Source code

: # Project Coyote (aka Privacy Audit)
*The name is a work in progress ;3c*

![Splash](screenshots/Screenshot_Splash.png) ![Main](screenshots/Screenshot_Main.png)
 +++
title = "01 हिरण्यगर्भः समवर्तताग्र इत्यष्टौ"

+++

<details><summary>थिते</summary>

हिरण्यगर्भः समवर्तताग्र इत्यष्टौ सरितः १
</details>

Task: Write the entries out again in full, exactly as they appear above.

Written reply:
Source code

: # Project Coyote (aka Privacy Audit)
*The name is a work in progress ;3c*

![Splash](screenshots/Screenshot_Splash.png) ![Main](screenshots/Screenshot_Main.png)
 +++
title = "01 हिरण्यगर्भः समवर्तताग्र इत्यष्टौ"

+++

<details><summary>थिते</summary>

हिरण्यगर्भः समवर्तताग्र इत्यष्टौ सरितः १
</details>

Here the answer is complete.